— What is required —
Search the entries for the word "tables". Copy every line that holds it.

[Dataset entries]
┌──
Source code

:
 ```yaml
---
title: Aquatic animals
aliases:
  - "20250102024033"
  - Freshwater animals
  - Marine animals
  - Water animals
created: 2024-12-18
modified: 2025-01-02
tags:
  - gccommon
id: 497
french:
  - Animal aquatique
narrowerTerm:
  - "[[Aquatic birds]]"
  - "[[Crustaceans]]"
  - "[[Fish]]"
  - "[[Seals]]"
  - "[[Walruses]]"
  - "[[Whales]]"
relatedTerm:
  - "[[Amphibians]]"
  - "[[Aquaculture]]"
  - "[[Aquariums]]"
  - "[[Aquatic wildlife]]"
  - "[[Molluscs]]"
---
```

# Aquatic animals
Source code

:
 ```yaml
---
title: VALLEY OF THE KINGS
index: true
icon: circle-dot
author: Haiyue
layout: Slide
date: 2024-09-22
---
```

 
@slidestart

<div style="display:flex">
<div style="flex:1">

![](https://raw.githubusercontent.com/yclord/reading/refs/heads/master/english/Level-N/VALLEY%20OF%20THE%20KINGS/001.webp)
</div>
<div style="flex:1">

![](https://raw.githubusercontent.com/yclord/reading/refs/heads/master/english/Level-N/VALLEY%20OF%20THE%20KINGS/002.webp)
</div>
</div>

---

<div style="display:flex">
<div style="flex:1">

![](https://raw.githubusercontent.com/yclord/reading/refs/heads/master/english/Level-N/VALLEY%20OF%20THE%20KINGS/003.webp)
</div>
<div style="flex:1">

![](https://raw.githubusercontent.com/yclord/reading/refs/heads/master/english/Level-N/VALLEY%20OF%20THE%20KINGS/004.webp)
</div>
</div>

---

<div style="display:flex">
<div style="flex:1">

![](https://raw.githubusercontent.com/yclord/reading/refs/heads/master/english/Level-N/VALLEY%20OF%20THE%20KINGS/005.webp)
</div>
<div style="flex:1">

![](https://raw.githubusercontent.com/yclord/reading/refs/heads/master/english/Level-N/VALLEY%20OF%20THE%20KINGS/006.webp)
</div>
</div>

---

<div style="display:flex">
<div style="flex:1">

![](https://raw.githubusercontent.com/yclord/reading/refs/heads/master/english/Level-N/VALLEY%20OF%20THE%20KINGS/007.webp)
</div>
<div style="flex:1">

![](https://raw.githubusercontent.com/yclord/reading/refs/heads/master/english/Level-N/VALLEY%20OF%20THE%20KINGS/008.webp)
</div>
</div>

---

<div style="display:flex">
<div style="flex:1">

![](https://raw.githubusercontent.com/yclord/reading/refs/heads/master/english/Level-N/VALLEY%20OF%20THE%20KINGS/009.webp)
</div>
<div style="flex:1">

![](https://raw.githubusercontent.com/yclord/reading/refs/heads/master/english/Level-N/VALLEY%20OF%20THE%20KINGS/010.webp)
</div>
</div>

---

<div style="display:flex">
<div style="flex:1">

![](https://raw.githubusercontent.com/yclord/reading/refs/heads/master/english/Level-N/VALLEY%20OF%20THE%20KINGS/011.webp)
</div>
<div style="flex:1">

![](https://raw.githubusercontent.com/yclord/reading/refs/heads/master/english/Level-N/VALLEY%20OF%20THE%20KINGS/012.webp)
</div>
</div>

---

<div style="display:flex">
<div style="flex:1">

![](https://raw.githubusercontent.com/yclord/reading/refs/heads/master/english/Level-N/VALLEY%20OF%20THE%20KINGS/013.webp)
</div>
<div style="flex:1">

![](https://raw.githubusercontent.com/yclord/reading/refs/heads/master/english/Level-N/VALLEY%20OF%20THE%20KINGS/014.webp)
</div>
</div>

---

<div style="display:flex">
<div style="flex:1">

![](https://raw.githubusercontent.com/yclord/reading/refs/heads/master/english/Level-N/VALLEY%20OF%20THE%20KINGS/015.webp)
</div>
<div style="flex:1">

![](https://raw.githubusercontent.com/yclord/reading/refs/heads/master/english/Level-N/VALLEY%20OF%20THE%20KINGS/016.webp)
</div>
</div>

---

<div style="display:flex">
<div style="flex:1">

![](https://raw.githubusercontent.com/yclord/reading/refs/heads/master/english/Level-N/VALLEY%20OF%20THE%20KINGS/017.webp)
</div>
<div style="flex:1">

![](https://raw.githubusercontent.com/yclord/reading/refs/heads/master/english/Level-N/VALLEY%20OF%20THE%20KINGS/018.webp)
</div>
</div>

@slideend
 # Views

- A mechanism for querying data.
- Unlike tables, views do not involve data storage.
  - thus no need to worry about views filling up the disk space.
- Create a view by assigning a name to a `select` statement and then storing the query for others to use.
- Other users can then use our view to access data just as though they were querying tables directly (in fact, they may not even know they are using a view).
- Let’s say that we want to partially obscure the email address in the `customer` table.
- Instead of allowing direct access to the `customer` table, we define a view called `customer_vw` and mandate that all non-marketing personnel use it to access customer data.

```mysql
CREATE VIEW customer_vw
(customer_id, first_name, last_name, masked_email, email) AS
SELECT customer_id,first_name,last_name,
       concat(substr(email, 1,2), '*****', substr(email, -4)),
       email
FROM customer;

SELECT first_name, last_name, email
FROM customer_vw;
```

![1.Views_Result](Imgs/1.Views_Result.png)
└──
— Solution to this problem —
- Unlike tables, views do not involve data storage.
- Other users can then use our view to access data just as though they were querying tables directly (in fact, they may not even know they are using a view).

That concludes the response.